With the new editions of one of America's greatest writer's two most famous works, censorship infringes upon the freedom of speech rights that Mark Twain fought so vehemently for in his lifetime.
Apparently, with the Amendments to the Constitution, Americans have the freedom of speech until we die, at which time someone else can deem something you've written to be inappropriate, and since you cannot defend yourself, that someone can then censor the text.
This is the alarming reality that is thrust upon the new year in the US. NPR has just today released an Associated Press article (NPR.org) on the calamity that NewSouth Books, and Mark Twain scholar Alan Gribben, are bringing about in Alabama. It seems that no one in America is mature enough to read The Adventures of Huckleberry Finn or The Adventures of Tom Sawyer that Mark Twain originally wrote.
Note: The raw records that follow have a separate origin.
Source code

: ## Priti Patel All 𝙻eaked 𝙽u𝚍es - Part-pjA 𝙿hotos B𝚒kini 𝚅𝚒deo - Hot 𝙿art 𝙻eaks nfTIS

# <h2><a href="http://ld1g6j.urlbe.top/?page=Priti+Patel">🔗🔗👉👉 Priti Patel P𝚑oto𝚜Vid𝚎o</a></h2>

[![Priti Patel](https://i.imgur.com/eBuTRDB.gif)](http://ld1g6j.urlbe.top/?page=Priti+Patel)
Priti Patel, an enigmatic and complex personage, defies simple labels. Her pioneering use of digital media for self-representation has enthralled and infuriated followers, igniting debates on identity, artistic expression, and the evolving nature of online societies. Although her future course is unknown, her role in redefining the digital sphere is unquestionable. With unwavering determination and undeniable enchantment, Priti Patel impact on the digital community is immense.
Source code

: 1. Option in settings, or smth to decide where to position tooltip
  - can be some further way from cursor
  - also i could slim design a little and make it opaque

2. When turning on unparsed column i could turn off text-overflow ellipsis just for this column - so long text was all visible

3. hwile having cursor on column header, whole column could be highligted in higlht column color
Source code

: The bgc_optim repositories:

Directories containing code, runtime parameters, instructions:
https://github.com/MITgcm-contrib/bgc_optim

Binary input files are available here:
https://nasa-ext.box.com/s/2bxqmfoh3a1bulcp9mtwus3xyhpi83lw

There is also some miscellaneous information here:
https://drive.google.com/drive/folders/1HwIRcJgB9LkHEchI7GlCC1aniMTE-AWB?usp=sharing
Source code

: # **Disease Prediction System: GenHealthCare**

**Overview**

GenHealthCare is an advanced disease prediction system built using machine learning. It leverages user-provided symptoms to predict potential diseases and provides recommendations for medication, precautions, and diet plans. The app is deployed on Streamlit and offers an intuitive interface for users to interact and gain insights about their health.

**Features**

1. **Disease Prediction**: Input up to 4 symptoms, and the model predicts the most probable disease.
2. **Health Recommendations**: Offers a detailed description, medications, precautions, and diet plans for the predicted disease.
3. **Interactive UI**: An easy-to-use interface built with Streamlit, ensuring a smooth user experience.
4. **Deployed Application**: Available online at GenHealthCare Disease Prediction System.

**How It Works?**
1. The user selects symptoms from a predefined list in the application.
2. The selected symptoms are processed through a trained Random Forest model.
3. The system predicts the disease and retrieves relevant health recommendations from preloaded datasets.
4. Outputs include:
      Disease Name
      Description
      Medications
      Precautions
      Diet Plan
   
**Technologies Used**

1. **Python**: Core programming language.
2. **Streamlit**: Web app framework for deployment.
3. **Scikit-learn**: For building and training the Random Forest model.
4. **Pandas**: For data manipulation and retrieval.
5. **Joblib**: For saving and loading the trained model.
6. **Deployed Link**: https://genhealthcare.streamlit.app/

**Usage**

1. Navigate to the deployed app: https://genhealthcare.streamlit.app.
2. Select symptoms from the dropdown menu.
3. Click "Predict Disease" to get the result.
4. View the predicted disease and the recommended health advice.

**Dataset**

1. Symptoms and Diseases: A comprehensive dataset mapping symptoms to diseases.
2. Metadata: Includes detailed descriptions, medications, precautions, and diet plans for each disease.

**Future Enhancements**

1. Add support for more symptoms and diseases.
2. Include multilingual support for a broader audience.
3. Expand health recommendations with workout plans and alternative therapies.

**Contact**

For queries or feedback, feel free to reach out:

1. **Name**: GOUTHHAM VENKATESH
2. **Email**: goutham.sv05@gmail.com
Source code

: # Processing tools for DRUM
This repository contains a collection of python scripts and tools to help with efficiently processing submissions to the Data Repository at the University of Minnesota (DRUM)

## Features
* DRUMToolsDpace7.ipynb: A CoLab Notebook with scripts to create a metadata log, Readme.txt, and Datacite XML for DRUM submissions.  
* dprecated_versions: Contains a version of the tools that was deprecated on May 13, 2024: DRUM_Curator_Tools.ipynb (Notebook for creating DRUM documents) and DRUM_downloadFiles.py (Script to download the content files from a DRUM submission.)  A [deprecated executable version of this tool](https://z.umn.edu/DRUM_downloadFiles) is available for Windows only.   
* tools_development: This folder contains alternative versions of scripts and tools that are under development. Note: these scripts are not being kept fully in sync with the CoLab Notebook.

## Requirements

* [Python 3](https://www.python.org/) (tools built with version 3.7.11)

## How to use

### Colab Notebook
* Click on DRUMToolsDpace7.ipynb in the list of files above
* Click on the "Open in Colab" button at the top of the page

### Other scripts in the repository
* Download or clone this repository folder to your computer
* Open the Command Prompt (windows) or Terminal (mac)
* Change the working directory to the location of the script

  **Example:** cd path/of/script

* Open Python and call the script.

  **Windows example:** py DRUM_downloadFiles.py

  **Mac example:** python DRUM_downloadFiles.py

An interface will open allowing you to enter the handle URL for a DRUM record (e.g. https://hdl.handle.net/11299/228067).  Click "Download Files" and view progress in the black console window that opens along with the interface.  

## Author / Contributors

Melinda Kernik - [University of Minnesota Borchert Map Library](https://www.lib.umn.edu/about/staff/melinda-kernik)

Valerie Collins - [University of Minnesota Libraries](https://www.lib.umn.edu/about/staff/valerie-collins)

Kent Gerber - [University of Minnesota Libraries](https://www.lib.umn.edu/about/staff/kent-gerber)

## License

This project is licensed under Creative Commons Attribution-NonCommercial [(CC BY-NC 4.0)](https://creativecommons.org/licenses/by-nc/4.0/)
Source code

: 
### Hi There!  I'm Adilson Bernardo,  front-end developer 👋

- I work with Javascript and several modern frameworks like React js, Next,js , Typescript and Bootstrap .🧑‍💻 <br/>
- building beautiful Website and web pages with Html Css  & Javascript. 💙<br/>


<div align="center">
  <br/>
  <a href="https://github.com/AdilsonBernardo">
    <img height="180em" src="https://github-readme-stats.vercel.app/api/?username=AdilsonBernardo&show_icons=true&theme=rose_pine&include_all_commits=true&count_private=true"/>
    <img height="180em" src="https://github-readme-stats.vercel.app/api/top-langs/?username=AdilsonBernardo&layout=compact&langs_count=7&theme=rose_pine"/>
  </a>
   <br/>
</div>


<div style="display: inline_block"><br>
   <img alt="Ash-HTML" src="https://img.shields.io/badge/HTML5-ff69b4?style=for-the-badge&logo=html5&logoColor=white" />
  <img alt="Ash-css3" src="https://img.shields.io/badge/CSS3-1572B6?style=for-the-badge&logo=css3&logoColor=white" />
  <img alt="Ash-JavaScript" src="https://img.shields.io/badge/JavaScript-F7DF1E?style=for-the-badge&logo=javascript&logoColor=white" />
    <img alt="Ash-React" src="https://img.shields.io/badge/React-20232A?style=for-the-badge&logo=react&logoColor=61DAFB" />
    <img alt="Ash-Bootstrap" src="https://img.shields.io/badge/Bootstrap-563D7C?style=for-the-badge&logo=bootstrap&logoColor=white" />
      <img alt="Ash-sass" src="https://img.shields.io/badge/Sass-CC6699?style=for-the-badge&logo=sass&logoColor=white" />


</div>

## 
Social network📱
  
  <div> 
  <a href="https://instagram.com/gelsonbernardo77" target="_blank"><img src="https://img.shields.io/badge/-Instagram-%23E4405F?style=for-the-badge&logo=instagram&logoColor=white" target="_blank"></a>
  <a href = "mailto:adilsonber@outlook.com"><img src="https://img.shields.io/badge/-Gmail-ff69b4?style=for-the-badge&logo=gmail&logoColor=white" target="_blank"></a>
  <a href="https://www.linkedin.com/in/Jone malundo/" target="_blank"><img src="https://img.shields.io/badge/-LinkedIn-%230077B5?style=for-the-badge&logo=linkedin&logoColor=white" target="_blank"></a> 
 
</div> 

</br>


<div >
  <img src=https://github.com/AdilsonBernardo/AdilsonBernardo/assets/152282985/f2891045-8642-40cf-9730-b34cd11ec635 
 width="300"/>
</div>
The Adventures of Huckleberry Finn is the fourth most banned book in the US, despite the fact many of the terms that cause it to be deemed inappropriate, were in fact used in a politically correct sense for the time, and it was published in 1885. In the spirit of Mark Twain I say FUCK political correctness altogether. The reality is this: the story has Huck Finn, a young boy, as its protagonist in a world where "nigger" would have been said more than the 219 times that it appears throughout the work. Twain depicts a real world that his young male adventures in, and he does not sugarcoat one of America's greatest works of fiction.
The reality that characters of slaves, such as the escaped "Jim", or characters of Native Americans, such as "Injun Joe" should be censored to children of any age over six is absurd. Why can a historical book of fiction, that correctly depicts a world that the protagonist lived in over a hundred and twenty plus years ago, not be realized as a historically accurate account of fiction by students in middle schools and high schools? Are Americans too stupid to be explained that the term "nigger" that is used by Mark Twain was by no means meant to be derogatory in any way? Did not Mark Twain seek to bring about sympathy for our African American brothers and sisters (and far ahead of his time I might add)? Would our young students still be offended if the historical works were explained to them from the onset?
Alan Gribben is working with NewSouth Books to release editions of Mark Twain's writing that will exclude the "N-word" and also change something as innocent as "Injun Joe" to "Indian Joe" and make "half-breed" into "half-blood". Why? "Injun" is clearly written this way to invoke an accent and not insult anyone. What is next? Are we to take every instance of violence that is seen through the eyes of a child, such as Huck Finn, and then censor that? Clearly our parenting and teaching do not factor into out kids' moral behavior as much as 19th century adventure stories written by perhaps the greatest American author and artist of all time.
I thank God that I grew up in New York at a time where I was allowed to read Mark Twain's masterpieces. And I read them uncensored. I hope that people will wake up, remember the First Amendment and speak out, so that my future children can also read significant pieces of literature uncensored.
Please continue to email Gribben about this atrocity and continue to spread the word that censorship is mortally harmful to art and literature in particular. He says that people email and complain, but skirt the issue because they do not use the "N-word"; well I say that if "nigger" is not meant in a derogatory matter then by all means include "nigger" in the emails to this farce of a Twain scholar.
The solution is not to censor the books so that schools do not ban them, it is to get the schools to open their minds and teach the uncensored American classics. Should others govern the way we live our lives? I have a feeling Mark Twain would have said, "Fuck no!" to that.